Election ghosts haunt Harris
Former Secretary of State Katherine Harris has moved on from the 2000 election debacle, but she can't escape its legacy.

By BRADY DENNIS, Times Staff Writer

TAMPA -- To someone who once occupied the center of the universe, Tuesday night must have seemed awfully quiet to Katherine Harris.

There she sat at the Borders bookstore in Carrollwood, wearing a black business suit, black pumps, a red turtleneck sweater and a Chiclet-sized diamond ring, waiting for the crowds that didn't come.

She smiled anyway, two hours straight.

This was not the Katherine Harris ridiculed on Saturday Night Live, the one likened to Cruella De Vil and Tammy Faye Bakker, the one a Washington Post writer wrote "looks bad -- not by the hand of God but by her own."

This was not the woman at the Center of the Storm, the title of her new book she had come to promote.

This was a more relaxed Harris, willing to chat, writing personal notes to the dozen or so patrons who showed up, patting children on the head, even leaving a voice mail message for a fan who couldn't come.

But no matter where she goes, the ghosts of 2000 follow.

"We don't ever want the voters to forget," said Lorelei Jackson, as she marched and shouted.

You could see them in the well-wishers, who invariably neglected Harris' recent Congressional election victory and instead thanked her for the way she handled herself in 2000.

 

(Editors Note: Protesters claim Harris bought the recent Congressional election victory)

"I saw all she'd gone through," said Sue Anders, with a freshly signed copy of the $22.99 book. "I admire her spirit to carry on."
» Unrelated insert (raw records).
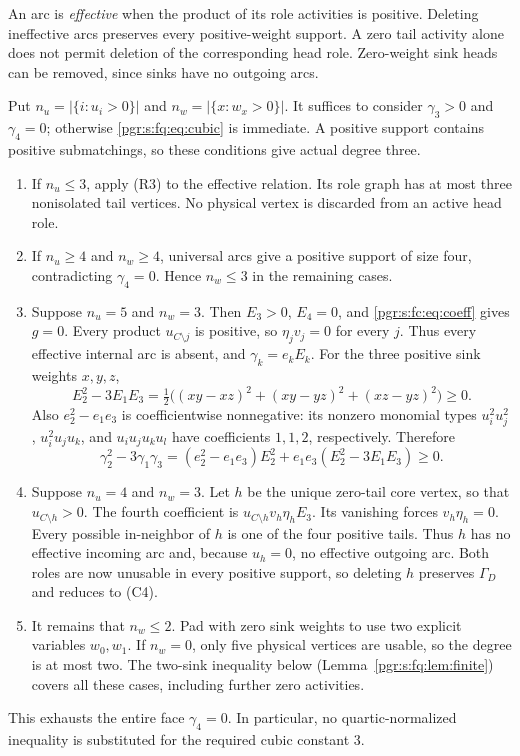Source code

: \documentclass[11pt]{article}
\numberwithin{equation}{section}
\theoremstyle{definition}\newtheorem{definition}[theorem]{Definition}\newtheorem{remark}[theorem]{Remark}
\begin{document}
An arc is \emph{effective} when the product of its role activities is positive. Deleting ineffective arcs preserves every positive-weight support. A zero tail activity alone does not permit deletion of the corresponding head role. Zero-weight sink heads can be removed, since sinks have no outgoing arcs.

Put $n_u=|\{i:u_i>0\}|$ and $n_w=|\{x:w_x>0\}|$. It suffices to consider $\gamma_3>0$ and $\gamma_4=0$; otherwise \eqref{pgr:s:fq:eq:cubic} is immediate. A positive support contains positive submatchings, so these conditions give actual degree three.
\begin{enumerate}
\item If $n_u\le3$, apply (R3) to the effective relation. Its role graph has at most three nonisolated tail vertices. No physical vertex is discarded from an active head role.
\item If $n_u\ge4$ and $n_w\ge4$, universal arcs give a positive support of size four, contradicting $\gamma_4=0$. Hence $n_w\le3$ in the remaining cases.
\item Suppose $n_u=5$ and $n_w=3$. Then $E_3>0$, $E_4=0$, and \eqref{pgr:s:fc:eq:coeff} gives $g=0$. Every product $u_{C\setminus j}$ is positive, so $\eta_jv_j=0$ for every $j$. Thus every effective internal arc is absent, and $\gamma_k=e_kE_k$.
For the three positive sink weights $x,y,z$,
\[
 E_2^2-3E_1E_3=\tfrac12\bigl((xy-xz)^2+(xy-yz)^2+(xz-yz)^2\bigr)\ge0.
\]
Also $e_2^2-e_1e_3$ is coefficientwise nonnegative: its nonzero monomial types $u_i^2u_j^2$, $u_i^2u_ju_k$, and $u_iu_ju_ku_l$ have coefficients $1,1,2$, respectively. Therefore
\[
 \gamma_2^2-3\gamma_1\gamma_3
 =(e_2^2-e_1e_3)E_2^2+e_1e_3(E_2^2-3E_1E_3)\ge0.
\]
\item Suppose $n_u=4$ and $n_w=3$. Let $h$ be the unique zero-tail core vertex, so that $u_{C\setminus h}>0$. The fourth coefficient is $u_{C\setminus h}v_h\eta_hE_3$. Its vanishing forces $v_h\eta_h=0$. Every possible in-neighbor of $h$ is one of the four positive tails. Thus $h$ has no effective incoming arc and, because $u_h=0$, no effective outgoing arc. Both roles are now unusable in every positive support, so deleting $h$ preserves $\Gamma_D$ and reduces to (C4).
\item It remains that $n_w\le2$. Pad with zero sink weights to use two explicit variables $w_0,w_1$. If $n_w=0$, only five physical vertices are usable, so the degree is at most two. The two-sink inequality below (Lemma~\ref{pgr:s:fq:lem:finite}) covers all these cases, including further zero activities.
\end{enumerate}
This exhausts the entire face $\gamma_4=0$. In particular, no quartic-normalized inequality is substituted for the required cubic constant $3$.
\end{document}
You got the feeling that while life went on all around her -- as people browsed for Christmas gifts, as students pored over math books, as one man read a Star Trek novel and another ordered a mocha freeze with whipped cream -- that the former Florida secretary of state was stuck in a time warp at her table in the art section.

Even now, as her life revolves around one event, she takes both criticism and praise with a smile. "I've only had three people (ever) say something unkind to me in person," she said.

Make that four.

As if on cue, a white-haired old man who looked like Colonel Sanders shuffled in and told her she had stolen the election.

Minutes later, several protesters came in to berate her as well, getting in a few insults before deputies led them outside.

Harris smiled, shook her head and muttered, "What's so bad is they don't know the truth." That's part of why she wrote the book, she said, to set the record straight.